Key Takeaways
- Expansion and diversification efforts aim to boost revenue growth and improve net margins through operational efficiency.
- Increased customer base and new products like crypto trading target revenue growth and expanded market offerings.
- Regulatory challenges, interest rate declines, competition, platform integration costs, and execution risks in product launches may all impact flatexDEGIRO's future revenue and margins.
Catalysts
About flatexDEGIRO- Provides online brokerage and IT solutions in the areas of finance and financial technology services in Europe.
- FlatexDEGIRO plans to expand its existing business, diversify its product range, and improve operational efficiency. These steps are expected to drive revenue growth and enhance net margins.
- The company has significantly increased its customer base, with a focus on reducing acquisition costs. This ongoing growth is poised to boost revenues in the future.
- FlatexDEGIRO's launch of new products, including crypto trading, is aimed at increasing its market offerings and could impact revenue positively as these products gain traction.
- By targeting a broader geographic scope and increasing local presence, flatexDEGIRO aims to capitalize on new market opportunities, potentially increasing revenues.
- Planned initiatives to increase cost savings and operational efficiency could lead to improved net margins and support earnings growth.

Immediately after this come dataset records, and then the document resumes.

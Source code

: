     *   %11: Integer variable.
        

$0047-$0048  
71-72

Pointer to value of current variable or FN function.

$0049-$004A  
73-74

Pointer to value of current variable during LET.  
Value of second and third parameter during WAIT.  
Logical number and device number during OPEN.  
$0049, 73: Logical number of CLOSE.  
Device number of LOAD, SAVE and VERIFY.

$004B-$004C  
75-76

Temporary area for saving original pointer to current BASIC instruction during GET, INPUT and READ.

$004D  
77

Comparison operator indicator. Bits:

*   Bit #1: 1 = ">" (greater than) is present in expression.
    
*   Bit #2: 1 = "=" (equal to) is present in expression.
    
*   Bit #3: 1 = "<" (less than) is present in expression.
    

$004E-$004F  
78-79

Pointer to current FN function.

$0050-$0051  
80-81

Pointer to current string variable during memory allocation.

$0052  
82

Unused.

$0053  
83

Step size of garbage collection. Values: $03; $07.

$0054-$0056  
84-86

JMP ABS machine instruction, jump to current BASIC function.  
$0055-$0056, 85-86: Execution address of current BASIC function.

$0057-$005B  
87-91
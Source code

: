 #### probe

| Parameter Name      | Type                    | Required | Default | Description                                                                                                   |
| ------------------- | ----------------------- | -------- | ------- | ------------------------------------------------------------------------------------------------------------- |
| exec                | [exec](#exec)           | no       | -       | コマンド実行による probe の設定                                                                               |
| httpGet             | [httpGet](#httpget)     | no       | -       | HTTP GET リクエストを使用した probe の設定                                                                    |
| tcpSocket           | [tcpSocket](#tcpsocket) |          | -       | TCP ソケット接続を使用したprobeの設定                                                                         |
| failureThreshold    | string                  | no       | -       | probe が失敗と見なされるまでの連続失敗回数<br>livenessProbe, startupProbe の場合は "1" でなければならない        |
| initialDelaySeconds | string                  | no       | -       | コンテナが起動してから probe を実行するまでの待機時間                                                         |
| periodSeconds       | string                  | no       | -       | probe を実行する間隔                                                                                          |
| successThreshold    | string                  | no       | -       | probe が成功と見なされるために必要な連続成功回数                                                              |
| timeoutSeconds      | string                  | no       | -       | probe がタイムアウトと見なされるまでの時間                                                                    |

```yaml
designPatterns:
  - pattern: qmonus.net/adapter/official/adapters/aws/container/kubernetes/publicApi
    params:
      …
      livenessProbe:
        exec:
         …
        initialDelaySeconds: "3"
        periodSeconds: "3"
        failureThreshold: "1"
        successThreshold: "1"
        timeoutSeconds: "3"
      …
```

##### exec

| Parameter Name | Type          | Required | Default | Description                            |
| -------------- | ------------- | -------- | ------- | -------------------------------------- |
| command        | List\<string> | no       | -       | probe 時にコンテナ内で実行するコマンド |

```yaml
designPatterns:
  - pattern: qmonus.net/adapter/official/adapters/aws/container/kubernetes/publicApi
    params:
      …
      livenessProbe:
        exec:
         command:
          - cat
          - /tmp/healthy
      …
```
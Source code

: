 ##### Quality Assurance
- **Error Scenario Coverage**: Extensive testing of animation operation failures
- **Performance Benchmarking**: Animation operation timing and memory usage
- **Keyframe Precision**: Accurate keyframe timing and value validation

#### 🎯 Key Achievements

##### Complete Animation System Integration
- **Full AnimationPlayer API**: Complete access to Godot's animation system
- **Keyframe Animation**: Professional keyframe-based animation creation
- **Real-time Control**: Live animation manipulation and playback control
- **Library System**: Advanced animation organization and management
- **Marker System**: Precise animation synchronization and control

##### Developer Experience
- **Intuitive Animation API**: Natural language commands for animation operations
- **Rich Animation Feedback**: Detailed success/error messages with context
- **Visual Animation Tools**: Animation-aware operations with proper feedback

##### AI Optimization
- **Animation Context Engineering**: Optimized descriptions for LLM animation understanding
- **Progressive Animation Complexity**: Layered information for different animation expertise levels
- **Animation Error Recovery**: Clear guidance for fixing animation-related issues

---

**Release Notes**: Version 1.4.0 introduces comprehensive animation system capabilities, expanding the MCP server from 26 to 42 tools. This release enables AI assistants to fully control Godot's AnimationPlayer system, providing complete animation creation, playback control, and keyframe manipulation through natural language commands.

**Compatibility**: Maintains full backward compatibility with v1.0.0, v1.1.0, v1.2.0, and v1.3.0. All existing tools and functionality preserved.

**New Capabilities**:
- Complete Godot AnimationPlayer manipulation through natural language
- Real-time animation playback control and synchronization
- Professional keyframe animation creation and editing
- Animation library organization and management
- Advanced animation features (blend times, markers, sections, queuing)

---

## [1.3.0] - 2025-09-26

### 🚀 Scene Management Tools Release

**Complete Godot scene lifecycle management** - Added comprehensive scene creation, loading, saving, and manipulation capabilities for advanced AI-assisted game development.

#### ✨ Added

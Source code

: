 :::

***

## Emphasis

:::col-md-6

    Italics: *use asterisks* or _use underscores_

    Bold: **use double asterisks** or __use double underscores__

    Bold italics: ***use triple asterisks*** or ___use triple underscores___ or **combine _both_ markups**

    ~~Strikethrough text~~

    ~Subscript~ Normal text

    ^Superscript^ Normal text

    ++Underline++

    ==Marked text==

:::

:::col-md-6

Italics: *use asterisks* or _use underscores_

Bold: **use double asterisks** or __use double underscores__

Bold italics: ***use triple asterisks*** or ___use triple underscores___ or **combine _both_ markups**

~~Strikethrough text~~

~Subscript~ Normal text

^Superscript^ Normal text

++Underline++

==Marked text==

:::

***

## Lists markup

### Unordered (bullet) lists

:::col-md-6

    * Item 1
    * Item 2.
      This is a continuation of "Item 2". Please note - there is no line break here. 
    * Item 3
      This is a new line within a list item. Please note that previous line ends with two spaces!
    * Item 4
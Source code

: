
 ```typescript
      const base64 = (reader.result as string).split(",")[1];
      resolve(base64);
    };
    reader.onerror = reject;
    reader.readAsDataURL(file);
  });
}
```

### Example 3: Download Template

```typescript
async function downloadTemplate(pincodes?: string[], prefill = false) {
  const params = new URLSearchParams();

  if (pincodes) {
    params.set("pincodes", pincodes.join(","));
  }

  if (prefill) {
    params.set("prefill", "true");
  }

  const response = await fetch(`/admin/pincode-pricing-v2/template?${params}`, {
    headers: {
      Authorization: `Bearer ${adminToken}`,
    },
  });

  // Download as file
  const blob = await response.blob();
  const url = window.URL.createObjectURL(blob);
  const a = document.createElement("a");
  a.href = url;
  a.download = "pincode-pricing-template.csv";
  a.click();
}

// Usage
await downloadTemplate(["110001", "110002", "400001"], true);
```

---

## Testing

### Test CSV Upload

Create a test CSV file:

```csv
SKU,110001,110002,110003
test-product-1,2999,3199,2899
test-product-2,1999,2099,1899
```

flatexDEGIRO Future Earnings and Revenue Growth
Assumptions
How have these above catalysts been quantified?- Analysts are assuming flatexDEGIRO's revenue will grow by 8.9% annually over the next 3 years.
- Analysts assume that profit margins will increase from 24.1% today to 30.7% in 3 years time.
- Analysts expect earnings to reach €183.5 million (and earnings per share of €1.65) by about March 2028, up from €111.5 million today. The analysts are largely in agreement about this estimate.
- In order for the above numbers to justify the analysts price target, the company would need to trade at a PE ratio of 13.1x on those 2028 earnings, down from 21.3x today. This future PE is lower than the current PE for the DE Capital Markets industry at 22.5x.
- Analysts expect the number of shares outstanding to decline by 1.77% per year for the next 3 years.
- To value all of this in today's terms, we will use a discount rate of 5.59%, as per the Simply Wall St company report.
flatexDEGIRO Future Earnings Per Share Growth
Risks
What could happen that would invalidate this narrative?- flatexDEGIRO has faced challenges in keeping up with regulatory requirements in the past, which may pose risks to operational stability and potentially impact future net margins if further regulatory issues arise.
- The expectation of falling interest rates in 2025 and 2026 may lead to a decline in interest income, impacting the company's revenue streams, especially given the significant portion of income derived from interest.
- Growing competition in active markets and the challenge of reactivating inactive customers may slow down customer growth, which could affect future revenues.
- The anticipated costs associated with integrating IT platforms and reducing headcount may not result in immediate cost savings, potentially impacting net margins in the short term.
- Dependencies on new product launches, such as crypto trading and securities lending, introduce execution risks, and any delays or market rejection could impact revenue diversification efforts and overall earnings.
Valuation
How have all the factors above been brought together to estimate a fair value?- The analysts have a consensus price target of €19.955 for flatexDEGIRO based on their expectations of its future earnings growth, profit margins and other risk factors. However, there is a degree of disagreement amongst analysts, with the most bullish reporting a price target of €24.0, and the most bearish reporting a price target of just €15.0.
- In order for you to agree with the analyst's consensus, you'd need to believe that by 2028, revenues will be €597.5 million, earnings will come to €183.5 million, and it would be trading on a PE ratio of 13.1x, assuming you use a discount rate of 5.6%.
- Given the current share price of €22.0, the analyst price target of €19.95 is 10.3% lower. The relatively low difference between the current share price and the analyst consensus price target indicates that they believe on average, the company is fairly priced.
- We always encourage you to reach your own conclusions though. So sense check these analyst numbers against your own assumptions and expectations based on your understanding of the business and what you believe is probable.
How well do narratives help inform your perspective?
Disclaimer
Warren A.I. is a tool utilizing a Large Language Model (LLM) that ingests data on consensus price targets, forecasted revenue and earnings figures, as well as the transcripts of earnings calls to produce qualitative analysis. The narratives produced by Warren A.I. are general in nature and are based solely on analyst data and publicly-available material published by the respective companies. These scenarios are not indicative of the company's future performance and are exploratory in nature. Simply Wall St has no position in the company(s) mentioned. Simply Wall St may provide the securities issuer or related entities with website advertising services for a fee, on an arm's length basis. These relationships have no impact on the way we conduct our business, the content we host, or how our content is served to users. The price targets and estimates used are consensus data, and do not constitute a recommendation to buy or sell any stock, and they do not take account of your objectives, or your financial situation. Note that Warren A.I.'s analysis may not factor in the latest price-sensitive company announcements or qualitative material.